My problem (well, one of my many problems) is that I wanted the things I like to be things I can love: I want Thea Gilmore to stop writing two songs an album about how you'll never be able to stop her from speaking out, and actually just speak out: as far as I'm aware, she's only ever written one real protest song, and that was 10 years ago. Christie can be staggeringly incisive, is superb at mining the humour from almost impossible sources (women's rights, feminism, FGM, an 80-year-old man falling down a lift shaft) and is better at building a routine than just about anyone I've ever seen, as evidenced by the brilliant (if familiar) story of the Daily Mail printing a photograph of her, believing it to be Charles II.
The material frequently spears the ludicrousness of racism, the decision to hold the EU referendum in the first place, and our decision to vote to punch ourselves in the face − and there's a brilliant bit about a short, fat, sweaty bald man propositioning her in a hotel lift − before a climactic piece of unexpected (and unexpectedly sublime) physical comedy, but the show doesn't quite deliver on the promise of the premise (Bridget Does Brexit), due to some uncertain delivery and the fact that, even in just two months, the story has rather moved on. (3)
***
Thanks for reading.
FILM
I Married a Communist (Robert Stevenson, 1949) – If you’re interested in the history of Hollywood, then this is essential viewing: a movie released at the height of the communist witchhunt, which slips the commies seamlessly (and stupidly) into a standard crime melodrama template. And who else would have made it – at least like this – but red-baiting RKO studio chief Howard Hughes, his rationality thrown to the wind by three too many plane crashes.

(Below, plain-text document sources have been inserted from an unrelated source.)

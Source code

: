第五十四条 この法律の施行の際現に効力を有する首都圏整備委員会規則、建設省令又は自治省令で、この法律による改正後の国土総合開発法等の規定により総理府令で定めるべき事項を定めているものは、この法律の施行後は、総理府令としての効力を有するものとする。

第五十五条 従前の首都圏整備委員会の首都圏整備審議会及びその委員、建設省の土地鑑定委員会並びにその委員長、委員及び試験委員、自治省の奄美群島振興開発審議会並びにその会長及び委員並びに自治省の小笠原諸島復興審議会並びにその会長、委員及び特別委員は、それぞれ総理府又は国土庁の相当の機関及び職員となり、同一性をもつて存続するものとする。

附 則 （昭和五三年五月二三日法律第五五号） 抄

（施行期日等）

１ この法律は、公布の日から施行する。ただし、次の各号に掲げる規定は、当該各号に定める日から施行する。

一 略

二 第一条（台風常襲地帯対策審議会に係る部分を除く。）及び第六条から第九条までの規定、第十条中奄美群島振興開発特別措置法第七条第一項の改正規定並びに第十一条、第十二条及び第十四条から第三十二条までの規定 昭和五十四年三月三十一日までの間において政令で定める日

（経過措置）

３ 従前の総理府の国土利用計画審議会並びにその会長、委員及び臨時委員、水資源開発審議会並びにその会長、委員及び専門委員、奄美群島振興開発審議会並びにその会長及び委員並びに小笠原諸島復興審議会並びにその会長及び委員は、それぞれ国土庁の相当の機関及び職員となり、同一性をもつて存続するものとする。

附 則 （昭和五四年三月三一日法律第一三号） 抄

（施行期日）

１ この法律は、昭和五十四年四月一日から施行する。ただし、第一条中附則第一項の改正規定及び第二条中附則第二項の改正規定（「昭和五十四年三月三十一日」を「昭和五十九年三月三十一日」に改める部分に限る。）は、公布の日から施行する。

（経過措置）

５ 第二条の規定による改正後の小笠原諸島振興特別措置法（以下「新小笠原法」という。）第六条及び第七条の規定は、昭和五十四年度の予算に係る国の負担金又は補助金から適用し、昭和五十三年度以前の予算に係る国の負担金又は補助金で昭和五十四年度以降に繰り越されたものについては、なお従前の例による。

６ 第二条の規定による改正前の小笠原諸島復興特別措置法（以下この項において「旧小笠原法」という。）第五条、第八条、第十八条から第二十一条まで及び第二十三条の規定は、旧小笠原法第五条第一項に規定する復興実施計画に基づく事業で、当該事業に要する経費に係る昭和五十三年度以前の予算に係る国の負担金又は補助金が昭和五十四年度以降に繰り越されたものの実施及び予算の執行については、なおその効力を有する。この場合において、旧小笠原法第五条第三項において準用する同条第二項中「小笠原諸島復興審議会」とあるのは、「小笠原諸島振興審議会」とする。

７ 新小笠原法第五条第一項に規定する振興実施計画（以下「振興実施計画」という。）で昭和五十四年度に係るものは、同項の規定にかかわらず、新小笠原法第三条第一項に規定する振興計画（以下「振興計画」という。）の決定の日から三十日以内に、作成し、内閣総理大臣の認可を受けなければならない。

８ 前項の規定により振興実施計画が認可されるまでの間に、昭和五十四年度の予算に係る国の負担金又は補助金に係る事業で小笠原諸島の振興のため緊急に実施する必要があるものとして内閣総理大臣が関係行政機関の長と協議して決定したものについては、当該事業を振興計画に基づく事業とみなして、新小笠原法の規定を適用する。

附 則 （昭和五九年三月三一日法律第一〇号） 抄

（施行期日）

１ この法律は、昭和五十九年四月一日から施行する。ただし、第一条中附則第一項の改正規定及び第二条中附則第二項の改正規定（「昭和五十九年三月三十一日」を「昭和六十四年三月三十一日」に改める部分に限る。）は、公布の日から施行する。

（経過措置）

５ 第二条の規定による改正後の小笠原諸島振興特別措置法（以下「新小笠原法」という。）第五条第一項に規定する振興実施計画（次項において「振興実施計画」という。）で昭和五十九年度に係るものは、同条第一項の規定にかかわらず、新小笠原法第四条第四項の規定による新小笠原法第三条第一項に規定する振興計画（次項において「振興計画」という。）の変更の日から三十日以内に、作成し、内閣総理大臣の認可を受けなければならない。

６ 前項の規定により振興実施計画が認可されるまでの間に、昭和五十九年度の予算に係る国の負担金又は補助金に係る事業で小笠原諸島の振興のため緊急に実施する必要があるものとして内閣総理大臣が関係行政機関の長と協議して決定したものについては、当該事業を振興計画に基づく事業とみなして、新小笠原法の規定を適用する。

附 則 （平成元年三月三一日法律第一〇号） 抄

Robert Ryan, whose presence is as dispiriting proof as any that prominent liberals were complicit in this dark chapter of American history, stars as the VP of a shipping line who’s targeted by his former comrades in the party, who like nothing better than seducing vulnerable young men and throwing older ones in the river.
It’s clear that the screenwriters either don’t want to expose the public to leftist ideas, don’t want to risk boring their audience with ideology or don’t know what communism is, as the sequences of indoctrinated worker John Agar making speeches at union meetings are done as a wordless montage (!), and the whole exercise is really extremely silly (compounded by Laraine Day’s terrible performance as Ryan’s concerned wife)… but there’s something about the movie that kept me enthralled.

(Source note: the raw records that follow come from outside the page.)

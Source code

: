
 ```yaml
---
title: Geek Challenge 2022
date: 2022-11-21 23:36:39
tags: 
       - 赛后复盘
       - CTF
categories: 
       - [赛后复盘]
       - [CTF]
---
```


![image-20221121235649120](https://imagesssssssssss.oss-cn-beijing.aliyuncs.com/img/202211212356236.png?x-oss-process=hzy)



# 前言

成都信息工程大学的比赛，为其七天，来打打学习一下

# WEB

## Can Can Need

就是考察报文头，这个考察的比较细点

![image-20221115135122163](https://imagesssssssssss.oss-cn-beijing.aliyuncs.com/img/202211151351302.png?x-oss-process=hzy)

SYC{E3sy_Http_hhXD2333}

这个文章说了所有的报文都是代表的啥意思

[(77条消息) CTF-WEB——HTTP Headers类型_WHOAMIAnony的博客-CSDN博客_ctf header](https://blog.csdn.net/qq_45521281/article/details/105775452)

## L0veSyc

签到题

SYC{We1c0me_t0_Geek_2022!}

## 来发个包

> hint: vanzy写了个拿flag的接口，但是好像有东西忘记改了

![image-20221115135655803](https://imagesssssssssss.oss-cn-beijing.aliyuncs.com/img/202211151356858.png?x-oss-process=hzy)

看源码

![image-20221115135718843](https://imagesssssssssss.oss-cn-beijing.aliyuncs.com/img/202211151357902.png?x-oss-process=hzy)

Partly the rich characterisations from lovesick party whore Janis Carter and hired assassin William Talman – a womanising shooting gallery owner – partly the fact that it’s shot by Nick Musuraca and utilises RKO’s undeniable genre expertise, and partly the considerable curio value of seeing a film this vile, irresponsible and thick: Cold War paranoia writ large, if not very well. (2)
***
TV
The Jinx (Andrew Jarecki, 2015) – Capturing the Friedmans director Andrew Jarecki explores the life (and possible crimes) of real estate scion and suspected triple murderer Robert Durst, in this six-part HBO mini-series. It starts uncertainly, unnecessarily padding its run time and becoming frequently entangled in an unnecessarily complicated structure, but by the straightforward, utterly gripping Episode 4 (surely no coincidence) – based around a murder trial – it's really motoring, and the final two episodes are outstanding, some long-winded making-of elements compensated for by the sheer scale of the subsequent revelations.

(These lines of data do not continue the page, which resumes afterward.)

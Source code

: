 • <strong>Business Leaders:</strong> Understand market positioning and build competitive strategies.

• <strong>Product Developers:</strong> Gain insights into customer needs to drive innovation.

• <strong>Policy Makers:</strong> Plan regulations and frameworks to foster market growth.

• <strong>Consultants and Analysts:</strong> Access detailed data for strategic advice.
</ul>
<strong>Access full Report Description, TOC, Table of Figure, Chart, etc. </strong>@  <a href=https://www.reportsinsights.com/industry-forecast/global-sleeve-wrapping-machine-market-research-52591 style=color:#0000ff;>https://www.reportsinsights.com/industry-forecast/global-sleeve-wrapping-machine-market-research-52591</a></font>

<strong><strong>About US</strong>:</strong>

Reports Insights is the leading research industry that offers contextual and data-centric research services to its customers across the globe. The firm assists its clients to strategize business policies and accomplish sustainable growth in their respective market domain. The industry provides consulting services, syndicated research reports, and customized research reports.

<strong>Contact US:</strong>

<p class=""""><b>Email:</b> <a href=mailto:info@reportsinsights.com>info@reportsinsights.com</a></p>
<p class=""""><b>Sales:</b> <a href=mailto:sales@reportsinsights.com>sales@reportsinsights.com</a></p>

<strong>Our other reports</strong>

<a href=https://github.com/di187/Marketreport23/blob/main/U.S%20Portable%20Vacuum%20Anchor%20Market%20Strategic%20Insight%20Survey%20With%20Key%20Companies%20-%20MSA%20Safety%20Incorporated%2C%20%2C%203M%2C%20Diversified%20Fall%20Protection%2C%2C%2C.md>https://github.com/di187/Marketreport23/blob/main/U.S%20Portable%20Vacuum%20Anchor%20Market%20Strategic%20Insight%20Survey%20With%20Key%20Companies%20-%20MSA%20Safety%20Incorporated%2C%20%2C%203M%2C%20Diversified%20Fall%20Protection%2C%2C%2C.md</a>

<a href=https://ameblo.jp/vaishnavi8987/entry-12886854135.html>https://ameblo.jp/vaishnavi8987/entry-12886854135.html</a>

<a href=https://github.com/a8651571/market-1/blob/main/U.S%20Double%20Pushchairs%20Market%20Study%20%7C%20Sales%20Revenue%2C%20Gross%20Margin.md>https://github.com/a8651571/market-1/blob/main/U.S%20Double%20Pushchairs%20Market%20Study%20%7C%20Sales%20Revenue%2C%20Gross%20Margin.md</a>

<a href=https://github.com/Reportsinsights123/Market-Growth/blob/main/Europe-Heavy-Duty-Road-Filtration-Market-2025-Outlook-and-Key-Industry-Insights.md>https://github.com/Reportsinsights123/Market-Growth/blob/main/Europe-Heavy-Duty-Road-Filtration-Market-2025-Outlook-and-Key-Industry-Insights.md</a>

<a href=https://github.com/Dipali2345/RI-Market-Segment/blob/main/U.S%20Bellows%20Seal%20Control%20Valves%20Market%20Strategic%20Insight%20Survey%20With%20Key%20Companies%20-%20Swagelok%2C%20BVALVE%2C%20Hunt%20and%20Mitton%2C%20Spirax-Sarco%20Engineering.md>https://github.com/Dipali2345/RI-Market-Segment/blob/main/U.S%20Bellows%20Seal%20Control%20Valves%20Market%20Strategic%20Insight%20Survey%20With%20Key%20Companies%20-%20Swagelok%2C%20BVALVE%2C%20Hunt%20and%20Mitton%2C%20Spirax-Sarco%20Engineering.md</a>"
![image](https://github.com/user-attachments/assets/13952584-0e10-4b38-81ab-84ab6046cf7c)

I remember, when training as a journalist, my class being given reams of paperwork about an ongoing murder investigation. We spent a good half hour searching dedicatedly for the truth, before our trainer helpfully pointed out that we were journalists. "I'm not expecting you to solve the case," he said witheringly, "you just have to write a news piece about it."
We did, but it wasn't nearly as satisfying. And that's where The Jinx comes into its own. It's perhaps less effective as a creative exercise than either Serial or Making a Murderer, and yet unlike those retrospective pieces it actually moves the story along, and – incredibly – manages to solve the case. While there are serious questions to answer about the documentary's own timeline and its commitment to entertainment over, say, morality, the final 15 seconds are as extraordinary as anything I've ever seen on TV.
See if you can spot the almost imperceptible 'tell' that Robert Durst does when he might be telling an untruth. Lol. (3.5)
***
Amanda Knox (Rod Blackhurst and Brian McGinn, 2016) – The Amanda Knox story done Making a Murderer-style: though the teaser trailers and the opening monologue play with the idea of her possible guilt, this Netflix Original is a single-sided polemic aimed at clearing her name. Which has, of course, already been cleared by the Italian Supreme Court, so fair enough.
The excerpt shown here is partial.